Blog Archives

2001-09-11

Terrorist attack kills nearly 3,000 people on this day in 2001 in New York city and spews a plume of ash and dust into the air. Officials tell New Yorkers not to worry about the toxic aftermath. “I am glad to reassure the people of New York and Washington, D.C., that their air is safe to breathe and their water is safe to drink,” said EPA administrator Christine Todd Whitman a few days after the attacks. EPA scientists like Cate Jenkins  objected to that assessment but were silenced or fired. Jenkins was eventually fired but then reinstated after after a whistleblower investigation.  By 2004 it was clear that a 911 was in fact an environmental disaster as well as a terrorist attack, and in the years since, survivors of the attack have experienced severe physical and mental health issues.

1954-10-09

Smog Siege hits LA in early October, 1954. Unlike previous smog episodes typical of London or industrial cities like Donora, Pa., the Los Angeles smog is produced by automobiles.

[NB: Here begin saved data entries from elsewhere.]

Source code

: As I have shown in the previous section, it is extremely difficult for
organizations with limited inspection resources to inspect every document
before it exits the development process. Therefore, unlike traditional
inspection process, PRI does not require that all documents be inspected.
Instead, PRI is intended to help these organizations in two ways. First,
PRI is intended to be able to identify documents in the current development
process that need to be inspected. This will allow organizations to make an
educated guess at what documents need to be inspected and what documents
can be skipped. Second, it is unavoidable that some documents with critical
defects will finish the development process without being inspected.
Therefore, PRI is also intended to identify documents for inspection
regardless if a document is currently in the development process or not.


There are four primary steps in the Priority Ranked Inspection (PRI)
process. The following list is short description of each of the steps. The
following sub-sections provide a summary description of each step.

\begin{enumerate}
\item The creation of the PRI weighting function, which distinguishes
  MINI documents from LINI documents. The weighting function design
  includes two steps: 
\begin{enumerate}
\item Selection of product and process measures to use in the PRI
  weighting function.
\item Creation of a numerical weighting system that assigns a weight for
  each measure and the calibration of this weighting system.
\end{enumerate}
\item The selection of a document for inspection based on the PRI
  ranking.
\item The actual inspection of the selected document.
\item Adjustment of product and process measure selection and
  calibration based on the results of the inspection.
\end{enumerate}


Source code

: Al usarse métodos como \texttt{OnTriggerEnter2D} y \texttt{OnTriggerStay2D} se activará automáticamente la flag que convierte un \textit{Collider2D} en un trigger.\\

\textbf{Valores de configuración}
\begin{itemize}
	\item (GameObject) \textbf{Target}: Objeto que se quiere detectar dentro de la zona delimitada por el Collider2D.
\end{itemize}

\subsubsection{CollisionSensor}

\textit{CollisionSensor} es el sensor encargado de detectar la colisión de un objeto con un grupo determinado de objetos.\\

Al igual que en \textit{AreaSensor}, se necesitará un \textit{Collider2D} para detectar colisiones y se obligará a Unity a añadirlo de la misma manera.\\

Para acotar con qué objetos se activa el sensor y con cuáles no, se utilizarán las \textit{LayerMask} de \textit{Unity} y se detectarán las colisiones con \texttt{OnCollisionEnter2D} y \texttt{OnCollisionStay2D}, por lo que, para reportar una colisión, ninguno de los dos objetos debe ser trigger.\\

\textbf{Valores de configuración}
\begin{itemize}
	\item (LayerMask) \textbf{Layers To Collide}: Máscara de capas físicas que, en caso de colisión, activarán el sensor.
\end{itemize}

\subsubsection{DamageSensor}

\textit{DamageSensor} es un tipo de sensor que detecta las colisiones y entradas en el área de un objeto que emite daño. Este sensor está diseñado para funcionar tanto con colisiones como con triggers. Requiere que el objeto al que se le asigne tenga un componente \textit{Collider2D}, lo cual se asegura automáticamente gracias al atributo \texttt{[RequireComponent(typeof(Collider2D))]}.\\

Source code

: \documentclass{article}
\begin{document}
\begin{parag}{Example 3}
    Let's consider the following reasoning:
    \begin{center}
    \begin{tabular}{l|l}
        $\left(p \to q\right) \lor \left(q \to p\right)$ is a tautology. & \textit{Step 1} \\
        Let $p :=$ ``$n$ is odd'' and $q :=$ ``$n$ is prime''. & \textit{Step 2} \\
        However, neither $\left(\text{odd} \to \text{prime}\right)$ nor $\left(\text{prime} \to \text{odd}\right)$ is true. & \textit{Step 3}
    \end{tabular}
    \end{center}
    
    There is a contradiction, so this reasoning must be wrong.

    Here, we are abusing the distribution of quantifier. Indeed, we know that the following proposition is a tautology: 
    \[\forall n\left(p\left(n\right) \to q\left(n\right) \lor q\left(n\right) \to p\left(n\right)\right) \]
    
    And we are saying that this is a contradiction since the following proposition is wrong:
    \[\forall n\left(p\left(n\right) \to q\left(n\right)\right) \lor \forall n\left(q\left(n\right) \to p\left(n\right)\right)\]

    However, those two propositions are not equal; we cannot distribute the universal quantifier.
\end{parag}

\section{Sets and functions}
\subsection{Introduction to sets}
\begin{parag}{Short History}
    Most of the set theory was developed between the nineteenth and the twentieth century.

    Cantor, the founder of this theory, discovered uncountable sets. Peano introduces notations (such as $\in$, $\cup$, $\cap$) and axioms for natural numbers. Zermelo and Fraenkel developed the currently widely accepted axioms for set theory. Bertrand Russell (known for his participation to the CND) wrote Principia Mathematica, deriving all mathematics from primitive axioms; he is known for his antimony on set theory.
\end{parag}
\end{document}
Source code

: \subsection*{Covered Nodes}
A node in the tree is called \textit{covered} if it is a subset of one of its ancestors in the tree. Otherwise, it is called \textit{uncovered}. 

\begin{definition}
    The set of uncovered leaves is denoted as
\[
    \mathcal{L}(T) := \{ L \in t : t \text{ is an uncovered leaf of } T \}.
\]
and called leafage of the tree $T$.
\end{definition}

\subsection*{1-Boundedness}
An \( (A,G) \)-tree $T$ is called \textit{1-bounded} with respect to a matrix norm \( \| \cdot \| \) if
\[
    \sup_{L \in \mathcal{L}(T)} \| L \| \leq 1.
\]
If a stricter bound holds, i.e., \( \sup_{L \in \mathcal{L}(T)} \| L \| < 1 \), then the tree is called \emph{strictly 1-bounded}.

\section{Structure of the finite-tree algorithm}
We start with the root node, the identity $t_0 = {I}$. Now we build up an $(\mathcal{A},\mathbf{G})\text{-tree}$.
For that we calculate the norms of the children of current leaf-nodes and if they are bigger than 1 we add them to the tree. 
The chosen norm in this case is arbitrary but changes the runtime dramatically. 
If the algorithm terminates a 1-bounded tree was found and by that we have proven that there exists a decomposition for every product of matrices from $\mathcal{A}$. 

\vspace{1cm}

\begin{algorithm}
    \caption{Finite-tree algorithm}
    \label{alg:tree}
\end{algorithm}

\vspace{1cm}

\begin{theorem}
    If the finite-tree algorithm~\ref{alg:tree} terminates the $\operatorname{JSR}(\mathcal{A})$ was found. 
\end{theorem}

In the 1954 photo here, members of the Optimists Club are seen wearing gas masks, which was a familiar and semi-serious response to the smog episodes. A sign hanging in the back says “Why wait until 1955? We might not even be alive.” A more serious response was the creation of the California The Bureau of Air Sanitation in 1955 which became the California Air Resources Board (CARB) in 1967. Other photos and information are here.  Los Angeles continues to have the nation’s worst smog, two decades into the 21st century, according to the American Lung Association’s annual “State of the Air” 2019 report.

1964-10-15

Air pollution not linked to disease according to a report released by the American Cancer Society on this day in 1964. Scientists conducting the study said air pollution in California was not causing a statistically significant rise in disease. The four year study of 65,000 non-smokers failed to establish a link between disease and air pollution. The report’s authors “refused to say outright that smog was not a public health menace,” the New York Times reported. But it may be, the reports authors said, that it would take 20 or 30 years for effects to be noticed.

1928-08-12

Automotive exhaust gasses will be extensively studied at the University of Pittsburgh, the American Chemical Society announces today in 1928. Others involved are from the National Safety Council and the US Bureau of Mines. The major subject of the study will be carbon monoxide, the society announces. Leaded gasoline, which had been highly controversial only a few years before, is not mentioned. The ACS statement says: “The information at hand regarding the amount of carbon monoxide to which the public is exposed and the probable effects of such amounts leads the committee to believe that in general no alarming condition exists in the thoroughfares. In closed or confined places, the danger is greater.”

1975-10-15

Acropolis eroding Air pollution has caused more damage to the Acropolis of Athens, Greece than had been suffered in four previous centuries, the United Nations said on this day in 1975.

1949-10-23

Smoke Abatement Week declared by New York CIty Mayor William O’Dwyer from Oct. 23 to Oct 29, 1949 in connection with the national Smoke Prevention Association of America. Concern was apparently sparked by the Donora PA disaster of October 30-31, 1948 and subsequent protests.

1969-10-28

Paying for Clean Air The public is willing to pay more for electricity if it means cleaner air, the science adviser to President Richard Nixon told a Federal Power Commission hearing on this day in 1969.